▸ Activity: Could you report every line of the listing below that holds the word "overline"?

--- Given records Enclosed Below ---

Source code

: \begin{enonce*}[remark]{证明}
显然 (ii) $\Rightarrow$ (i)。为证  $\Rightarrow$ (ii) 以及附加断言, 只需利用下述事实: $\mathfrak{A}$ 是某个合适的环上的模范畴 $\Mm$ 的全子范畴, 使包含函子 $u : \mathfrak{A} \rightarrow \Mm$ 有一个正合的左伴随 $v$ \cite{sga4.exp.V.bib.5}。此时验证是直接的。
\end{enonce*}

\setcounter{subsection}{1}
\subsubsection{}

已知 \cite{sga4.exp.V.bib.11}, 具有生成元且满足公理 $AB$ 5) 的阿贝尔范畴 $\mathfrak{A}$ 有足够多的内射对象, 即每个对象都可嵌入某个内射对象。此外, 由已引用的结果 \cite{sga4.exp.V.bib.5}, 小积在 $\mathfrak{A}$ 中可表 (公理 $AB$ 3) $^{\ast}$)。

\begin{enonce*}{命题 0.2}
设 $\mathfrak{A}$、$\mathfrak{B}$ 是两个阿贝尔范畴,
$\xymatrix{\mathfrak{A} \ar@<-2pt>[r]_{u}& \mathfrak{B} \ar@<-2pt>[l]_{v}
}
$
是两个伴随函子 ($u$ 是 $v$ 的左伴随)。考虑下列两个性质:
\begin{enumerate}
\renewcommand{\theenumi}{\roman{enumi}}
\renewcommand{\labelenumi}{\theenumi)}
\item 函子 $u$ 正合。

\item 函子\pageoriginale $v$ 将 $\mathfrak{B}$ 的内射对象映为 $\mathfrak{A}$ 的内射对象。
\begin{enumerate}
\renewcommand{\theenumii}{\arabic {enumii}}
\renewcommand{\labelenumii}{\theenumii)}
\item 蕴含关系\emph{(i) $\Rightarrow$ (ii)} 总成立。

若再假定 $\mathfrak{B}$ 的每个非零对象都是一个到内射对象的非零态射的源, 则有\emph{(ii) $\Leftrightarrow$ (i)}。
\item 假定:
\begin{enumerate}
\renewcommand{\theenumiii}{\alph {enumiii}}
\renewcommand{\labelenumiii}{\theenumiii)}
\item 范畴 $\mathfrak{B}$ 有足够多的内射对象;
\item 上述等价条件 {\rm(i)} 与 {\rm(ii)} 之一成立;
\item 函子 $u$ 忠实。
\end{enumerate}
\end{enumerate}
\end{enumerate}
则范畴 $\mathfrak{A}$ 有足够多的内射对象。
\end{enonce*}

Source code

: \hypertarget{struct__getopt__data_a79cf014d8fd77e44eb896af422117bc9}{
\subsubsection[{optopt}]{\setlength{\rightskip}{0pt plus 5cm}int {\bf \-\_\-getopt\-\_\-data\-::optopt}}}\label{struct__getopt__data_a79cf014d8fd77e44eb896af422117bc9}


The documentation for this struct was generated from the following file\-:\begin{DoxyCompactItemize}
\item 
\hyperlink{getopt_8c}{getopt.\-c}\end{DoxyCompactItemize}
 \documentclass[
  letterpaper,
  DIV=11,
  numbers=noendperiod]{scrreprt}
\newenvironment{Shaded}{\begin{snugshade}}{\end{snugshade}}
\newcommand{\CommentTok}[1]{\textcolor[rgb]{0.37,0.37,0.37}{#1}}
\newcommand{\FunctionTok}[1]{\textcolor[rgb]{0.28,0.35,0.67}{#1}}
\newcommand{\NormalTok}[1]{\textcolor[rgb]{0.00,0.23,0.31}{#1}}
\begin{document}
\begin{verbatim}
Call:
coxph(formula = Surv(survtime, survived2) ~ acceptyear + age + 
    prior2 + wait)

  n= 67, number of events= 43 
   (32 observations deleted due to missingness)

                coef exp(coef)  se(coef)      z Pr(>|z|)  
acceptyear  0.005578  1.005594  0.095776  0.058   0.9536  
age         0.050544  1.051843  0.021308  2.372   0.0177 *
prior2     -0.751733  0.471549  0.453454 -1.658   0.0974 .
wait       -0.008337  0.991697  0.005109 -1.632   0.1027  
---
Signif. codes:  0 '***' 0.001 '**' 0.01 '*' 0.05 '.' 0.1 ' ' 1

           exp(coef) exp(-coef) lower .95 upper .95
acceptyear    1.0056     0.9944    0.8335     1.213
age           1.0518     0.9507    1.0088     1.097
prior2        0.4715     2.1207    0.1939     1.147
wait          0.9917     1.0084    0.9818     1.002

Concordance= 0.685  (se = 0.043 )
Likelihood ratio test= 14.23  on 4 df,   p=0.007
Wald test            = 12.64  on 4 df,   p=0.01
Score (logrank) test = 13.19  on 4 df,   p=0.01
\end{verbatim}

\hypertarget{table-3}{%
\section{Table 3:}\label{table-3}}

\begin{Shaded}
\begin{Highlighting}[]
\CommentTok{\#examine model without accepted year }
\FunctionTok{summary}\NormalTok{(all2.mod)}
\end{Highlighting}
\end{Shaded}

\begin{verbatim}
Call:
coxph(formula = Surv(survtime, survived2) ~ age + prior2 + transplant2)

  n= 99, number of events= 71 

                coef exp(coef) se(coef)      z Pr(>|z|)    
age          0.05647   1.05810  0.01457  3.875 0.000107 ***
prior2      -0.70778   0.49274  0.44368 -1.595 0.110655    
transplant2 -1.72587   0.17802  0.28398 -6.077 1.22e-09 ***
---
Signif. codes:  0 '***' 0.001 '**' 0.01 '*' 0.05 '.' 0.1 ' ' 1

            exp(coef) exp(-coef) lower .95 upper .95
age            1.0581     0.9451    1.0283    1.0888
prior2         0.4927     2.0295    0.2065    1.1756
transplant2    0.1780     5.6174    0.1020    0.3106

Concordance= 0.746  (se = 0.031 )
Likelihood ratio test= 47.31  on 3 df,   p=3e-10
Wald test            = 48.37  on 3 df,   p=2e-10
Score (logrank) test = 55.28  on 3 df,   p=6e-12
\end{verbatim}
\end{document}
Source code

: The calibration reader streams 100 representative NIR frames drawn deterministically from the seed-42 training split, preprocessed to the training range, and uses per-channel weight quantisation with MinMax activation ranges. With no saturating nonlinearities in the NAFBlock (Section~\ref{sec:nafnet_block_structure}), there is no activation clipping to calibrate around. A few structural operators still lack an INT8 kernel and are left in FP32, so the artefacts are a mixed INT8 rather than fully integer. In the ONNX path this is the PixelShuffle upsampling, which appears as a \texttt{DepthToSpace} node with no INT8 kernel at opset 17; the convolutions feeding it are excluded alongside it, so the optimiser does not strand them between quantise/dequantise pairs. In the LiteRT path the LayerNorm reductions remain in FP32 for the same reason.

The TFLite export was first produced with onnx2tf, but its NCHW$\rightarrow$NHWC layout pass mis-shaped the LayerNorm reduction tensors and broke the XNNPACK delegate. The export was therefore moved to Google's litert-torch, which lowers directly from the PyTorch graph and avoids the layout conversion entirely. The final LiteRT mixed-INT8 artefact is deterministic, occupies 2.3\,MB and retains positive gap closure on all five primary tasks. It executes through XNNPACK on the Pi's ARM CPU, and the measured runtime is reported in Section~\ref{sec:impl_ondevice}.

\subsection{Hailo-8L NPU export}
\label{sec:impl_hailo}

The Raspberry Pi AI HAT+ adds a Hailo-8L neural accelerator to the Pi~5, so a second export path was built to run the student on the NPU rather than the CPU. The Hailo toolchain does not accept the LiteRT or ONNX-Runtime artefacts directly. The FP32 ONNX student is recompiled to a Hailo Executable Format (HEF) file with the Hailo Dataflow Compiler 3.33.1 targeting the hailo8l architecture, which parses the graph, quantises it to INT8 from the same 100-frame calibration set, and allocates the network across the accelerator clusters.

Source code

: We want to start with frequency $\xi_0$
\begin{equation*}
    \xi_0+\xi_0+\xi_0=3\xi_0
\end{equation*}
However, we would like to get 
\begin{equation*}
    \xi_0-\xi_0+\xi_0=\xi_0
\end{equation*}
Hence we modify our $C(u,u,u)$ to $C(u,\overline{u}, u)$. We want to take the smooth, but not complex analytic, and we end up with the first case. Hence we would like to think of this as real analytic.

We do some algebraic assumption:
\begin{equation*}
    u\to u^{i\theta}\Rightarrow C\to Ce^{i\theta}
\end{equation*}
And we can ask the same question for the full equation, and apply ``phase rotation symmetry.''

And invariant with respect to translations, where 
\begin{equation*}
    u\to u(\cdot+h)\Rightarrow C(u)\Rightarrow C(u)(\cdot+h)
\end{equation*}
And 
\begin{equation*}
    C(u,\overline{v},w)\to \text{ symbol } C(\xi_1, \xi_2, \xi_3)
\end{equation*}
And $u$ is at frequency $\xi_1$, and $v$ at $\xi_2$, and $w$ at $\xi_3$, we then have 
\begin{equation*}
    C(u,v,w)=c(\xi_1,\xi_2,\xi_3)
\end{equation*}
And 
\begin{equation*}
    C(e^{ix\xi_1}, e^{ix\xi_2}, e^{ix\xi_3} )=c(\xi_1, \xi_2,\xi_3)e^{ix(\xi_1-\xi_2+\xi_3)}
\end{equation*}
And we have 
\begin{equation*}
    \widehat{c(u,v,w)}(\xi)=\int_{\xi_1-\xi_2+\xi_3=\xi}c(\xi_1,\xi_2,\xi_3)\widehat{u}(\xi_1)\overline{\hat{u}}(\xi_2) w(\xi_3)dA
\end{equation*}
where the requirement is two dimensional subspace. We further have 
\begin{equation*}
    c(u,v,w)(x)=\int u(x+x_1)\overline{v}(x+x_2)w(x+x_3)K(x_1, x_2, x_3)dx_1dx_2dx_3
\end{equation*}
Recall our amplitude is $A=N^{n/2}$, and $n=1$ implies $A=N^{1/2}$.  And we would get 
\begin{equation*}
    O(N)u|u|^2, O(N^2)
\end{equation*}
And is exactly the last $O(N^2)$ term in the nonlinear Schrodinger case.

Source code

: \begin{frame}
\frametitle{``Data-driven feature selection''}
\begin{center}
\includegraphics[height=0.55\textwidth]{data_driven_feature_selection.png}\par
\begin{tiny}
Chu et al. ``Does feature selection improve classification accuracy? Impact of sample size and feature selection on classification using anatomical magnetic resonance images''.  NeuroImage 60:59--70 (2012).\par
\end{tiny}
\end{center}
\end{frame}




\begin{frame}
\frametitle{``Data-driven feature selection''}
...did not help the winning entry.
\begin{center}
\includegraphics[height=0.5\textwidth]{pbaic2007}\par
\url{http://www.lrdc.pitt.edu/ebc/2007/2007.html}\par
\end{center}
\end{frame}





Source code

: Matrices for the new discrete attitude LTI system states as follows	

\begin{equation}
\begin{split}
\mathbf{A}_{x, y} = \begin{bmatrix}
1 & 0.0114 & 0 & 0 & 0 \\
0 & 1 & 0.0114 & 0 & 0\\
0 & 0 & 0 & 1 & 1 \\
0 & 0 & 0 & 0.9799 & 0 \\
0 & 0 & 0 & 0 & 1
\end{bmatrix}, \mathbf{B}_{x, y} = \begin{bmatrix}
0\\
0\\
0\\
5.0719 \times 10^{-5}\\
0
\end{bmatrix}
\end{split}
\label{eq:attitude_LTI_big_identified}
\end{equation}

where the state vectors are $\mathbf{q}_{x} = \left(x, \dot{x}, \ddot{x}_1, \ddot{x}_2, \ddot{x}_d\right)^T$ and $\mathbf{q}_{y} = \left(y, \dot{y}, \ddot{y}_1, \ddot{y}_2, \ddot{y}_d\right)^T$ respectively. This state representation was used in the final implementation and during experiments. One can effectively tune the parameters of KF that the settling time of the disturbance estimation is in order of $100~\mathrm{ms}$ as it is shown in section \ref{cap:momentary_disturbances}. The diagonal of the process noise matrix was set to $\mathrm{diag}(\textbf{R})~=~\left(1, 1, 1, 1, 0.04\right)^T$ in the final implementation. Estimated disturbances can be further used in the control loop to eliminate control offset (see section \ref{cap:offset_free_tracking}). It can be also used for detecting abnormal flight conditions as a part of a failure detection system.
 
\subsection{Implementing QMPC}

--- End of Enclosed Given records ---

▸ Answer section:
Hence we modify our $C(u,u,u)$ to $C(u,\overline{u}, u)$. We want to take the smooth, but not complex analytic, and we end up with the first case. Hence we would like to think of this as real analytic.
    C(u,\overline{v},w)\to \text{ symbol } C(\xi_1, \xi_2, \xi_3)
    \widehat{c(u,v,w)}(\xi)=\int_{\xi_1-\xi_2+\xi_3=\xi}c(\xi_1,\xi_2,\xi_3)\widehat{u}(\xi_1)\overline{\hat{u}}(\xi_2) w(\xi_3)dA
    c(u,v,w)(x)=\int u(x+x_1)\overline{v}(x+x_2)w(x+x_3)K(x_1, x_2, x_3)dx_1dx_2dx_3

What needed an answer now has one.